The problem was that Elton’s gentle farce wasn’t what audiences or programmers had expected. Count Arthur Strong was, similarly, too traditional for perceived tastes. Edgy seems better than funny, marginal is sexier than mainstream. Yet social media is abuzz with outrage from the show’s fans. The fictional Count Arthur’s own Twitter feed retweeted a number of such responses.

Many tweets emphasised the show’s rare inter-generational appeal: “Enjoyed by every generation … the whole family watch … even my mum loves it … good family comedy … the only comedy me, my dad and my grandad all equally crack up to … it got us all together on the sofa chuckling … the only show the whole family sits down and watches together … the first sitcom I and my Dad have laughed about together in years … a comedy which all ages can watch”.

An online petition has been launched in a bid to reverse the BBC’s decision. At the time of writing it had gathered more than 4,500 signatures in just a few days.

But Linehan is now working – with Sharon Horgan, Diane Morgan and Holly Walsh – on a full series of Motherland, the continuation of a not-unfunny pilot from the BBC’s otherwise bleak 2016 sitcom season – a series of remakes, reboots and pilots, which mostly demonstrated that funny’s no longer edgy and that edgy’s rarely funny.
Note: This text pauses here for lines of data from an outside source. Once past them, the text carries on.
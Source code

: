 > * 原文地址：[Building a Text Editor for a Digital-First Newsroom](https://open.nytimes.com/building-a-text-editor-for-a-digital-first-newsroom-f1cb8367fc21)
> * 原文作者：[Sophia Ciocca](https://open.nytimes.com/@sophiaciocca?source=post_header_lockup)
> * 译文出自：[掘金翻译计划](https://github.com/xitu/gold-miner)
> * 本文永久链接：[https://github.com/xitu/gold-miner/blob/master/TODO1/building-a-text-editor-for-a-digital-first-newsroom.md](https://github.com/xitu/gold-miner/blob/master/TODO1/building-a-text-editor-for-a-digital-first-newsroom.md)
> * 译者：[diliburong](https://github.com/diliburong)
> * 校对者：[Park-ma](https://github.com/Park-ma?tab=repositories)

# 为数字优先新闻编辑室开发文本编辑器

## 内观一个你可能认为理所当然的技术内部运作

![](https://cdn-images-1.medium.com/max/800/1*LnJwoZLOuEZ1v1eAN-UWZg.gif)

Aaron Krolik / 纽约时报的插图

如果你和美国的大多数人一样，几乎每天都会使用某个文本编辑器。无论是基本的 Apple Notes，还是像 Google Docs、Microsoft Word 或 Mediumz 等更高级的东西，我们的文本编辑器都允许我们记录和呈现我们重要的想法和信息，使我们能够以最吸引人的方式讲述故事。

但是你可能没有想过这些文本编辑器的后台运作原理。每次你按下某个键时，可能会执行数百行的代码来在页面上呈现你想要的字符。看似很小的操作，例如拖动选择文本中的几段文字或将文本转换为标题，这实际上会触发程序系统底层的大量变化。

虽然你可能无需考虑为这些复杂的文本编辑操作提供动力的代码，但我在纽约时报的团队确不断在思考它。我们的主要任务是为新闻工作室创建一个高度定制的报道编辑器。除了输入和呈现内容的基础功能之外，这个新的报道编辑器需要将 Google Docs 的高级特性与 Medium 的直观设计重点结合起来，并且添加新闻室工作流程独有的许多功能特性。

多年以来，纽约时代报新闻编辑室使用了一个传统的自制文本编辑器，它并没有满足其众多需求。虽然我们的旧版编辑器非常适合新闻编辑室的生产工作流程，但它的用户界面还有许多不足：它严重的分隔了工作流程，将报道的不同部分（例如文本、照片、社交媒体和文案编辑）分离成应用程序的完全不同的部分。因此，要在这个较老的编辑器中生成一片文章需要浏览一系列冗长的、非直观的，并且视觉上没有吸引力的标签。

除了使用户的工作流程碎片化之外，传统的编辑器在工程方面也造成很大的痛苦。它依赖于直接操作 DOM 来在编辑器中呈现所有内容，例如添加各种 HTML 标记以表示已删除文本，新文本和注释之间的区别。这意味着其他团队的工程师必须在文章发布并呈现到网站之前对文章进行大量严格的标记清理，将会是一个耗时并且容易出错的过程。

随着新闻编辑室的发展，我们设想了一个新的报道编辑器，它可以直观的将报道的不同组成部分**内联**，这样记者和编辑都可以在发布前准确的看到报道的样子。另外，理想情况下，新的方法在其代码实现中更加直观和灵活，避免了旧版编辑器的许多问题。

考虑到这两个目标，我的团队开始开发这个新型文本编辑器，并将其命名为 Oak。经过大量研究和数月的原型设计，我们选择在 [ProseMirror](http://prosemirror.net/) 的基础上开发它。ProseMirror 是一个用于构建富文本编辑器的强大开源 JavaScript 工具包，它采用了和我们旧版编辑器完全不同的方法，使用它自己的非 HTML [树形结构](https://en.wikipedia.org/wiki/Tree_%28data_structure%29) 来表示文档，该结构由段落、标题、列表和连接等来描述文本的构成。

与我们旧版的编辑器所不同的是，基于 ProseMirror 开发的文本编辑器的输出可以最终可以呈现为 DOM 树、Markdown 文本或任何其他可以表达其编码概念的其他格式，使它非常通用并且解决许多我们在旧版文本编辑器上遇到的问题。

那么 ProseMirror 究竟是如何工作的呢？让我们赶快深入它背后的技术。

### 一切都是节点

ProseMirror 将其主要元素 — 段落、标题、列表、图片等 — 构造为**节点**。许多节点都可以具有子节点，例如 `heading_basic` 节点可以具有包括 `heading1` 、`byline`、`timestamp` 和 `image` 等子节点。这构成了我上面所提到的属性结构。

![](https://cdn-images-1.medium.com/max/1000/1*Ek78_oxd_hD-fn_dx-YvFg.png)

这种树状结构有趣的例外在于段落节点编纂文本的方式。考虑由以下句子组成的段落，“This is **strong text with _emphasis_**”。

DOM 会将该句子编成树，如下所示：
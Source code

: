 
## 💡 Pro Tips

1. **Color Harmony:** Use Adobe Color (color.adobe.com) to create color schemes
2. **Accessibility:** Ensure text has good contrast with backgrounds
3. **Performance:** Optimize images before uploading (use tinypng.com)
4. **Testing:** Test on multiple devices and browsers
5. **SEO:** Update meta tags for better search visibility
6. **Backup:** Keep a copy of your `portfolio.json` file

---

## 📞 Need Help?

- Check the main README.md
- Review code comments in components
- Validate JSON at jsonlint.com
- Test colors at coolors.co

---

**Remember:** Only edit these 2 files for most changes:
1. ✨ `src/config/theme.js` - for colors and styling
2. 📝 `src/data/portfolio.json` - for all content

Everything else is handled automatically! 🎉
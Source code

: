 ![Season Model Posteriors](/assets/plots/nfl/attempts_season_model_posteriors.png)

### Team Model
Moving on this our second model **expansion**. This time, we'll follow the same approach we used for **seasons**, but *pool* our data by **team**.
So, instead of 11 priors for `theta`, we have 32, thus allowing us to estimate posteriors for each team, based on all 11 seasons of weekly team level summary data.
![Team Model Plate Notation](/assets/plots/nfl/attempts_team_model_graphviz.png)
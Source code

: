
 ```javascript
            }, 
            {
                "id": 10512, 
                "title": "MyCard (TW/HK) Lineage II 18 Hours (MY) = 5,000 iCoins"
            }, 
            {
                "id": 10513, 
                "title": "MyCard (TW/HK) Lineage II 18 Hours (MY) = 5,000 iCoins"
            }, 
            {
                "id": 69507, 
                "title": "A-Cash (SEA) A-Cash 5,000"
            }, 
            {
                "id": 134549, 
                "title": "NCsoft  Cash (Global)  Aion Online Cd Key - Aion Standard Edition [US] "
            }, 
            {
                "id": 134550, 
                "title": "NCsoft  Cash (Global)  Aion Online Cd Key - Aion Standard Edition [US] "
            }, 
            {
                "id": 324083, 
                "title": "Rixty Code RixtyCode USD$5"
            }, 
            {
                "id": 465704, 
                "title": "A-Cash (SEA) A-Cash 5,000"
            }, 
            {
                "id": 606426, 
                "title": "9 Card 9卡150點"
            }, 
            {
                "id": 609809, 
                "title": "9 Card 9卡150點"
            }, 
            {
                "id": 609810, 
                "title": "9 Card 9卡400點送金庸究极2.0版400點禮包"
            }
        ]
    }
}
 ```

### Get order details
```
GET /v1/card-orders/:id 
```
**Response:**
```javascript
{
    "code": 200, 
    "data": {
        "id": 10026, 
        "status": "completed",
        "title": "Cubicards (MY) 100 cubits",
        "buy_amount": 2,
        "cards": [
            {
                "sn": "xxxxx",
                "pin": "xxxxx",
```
Motherland’s pilot offered a decent blend of jokes and edge. Echoing the tone of Horgan’s sitcom Catastrophe, it won praise for its “painfully realistic portrayal of the trials and traumas of motherhood”. It was very Channel 4.

More laughs

Yet when you’ve assembled such talents as Horgan, Morgan, Walsh and Linehan on one project, you might want more laughs. Laughs enough at least to attract the kind of family audiences which BBC programming has traditionally sustained: from Bruce Forsyth’s Generation Game to Bruce Forsyth’s Strictly Come Dancing; from Mel and Sue in The Great British Bake-Off to Mel and Sue in the rebooted Generation Game – and anything from David Attenborough and Doctor Who through the ages. These are programmes the family once sat together in front of – and the traditional sitcom once sat at the heart of such programming.

The BBC axed Count Arthur Strong four days after the publication of an Ofcom report on trends in TV viewing which suggested that “watching TV is a solo activity” and that “each member of the family is watching a different programme on a separate screen.”

In the age of box set binges, and of risque reality dating shows such as Naked Attraction and Love Island, that’s unsurprising. What, after all, is there for families to share? Dad’s Army still reruns on Saturdays, but the cancellation of Count Arthur Strong – a show about the joys and absurdities of friendship and family – diminishes such viewing options just slightly further.

The resulting social media furore is about more than the fate of one show. It invokes a nostalgia for a mode of broadcasting with a broader appeal – broadcasting to bring people together in a spirit of renewed social cohesion. This might, of course, be a forlorn hope – but it seems a sincere and not uncommon one.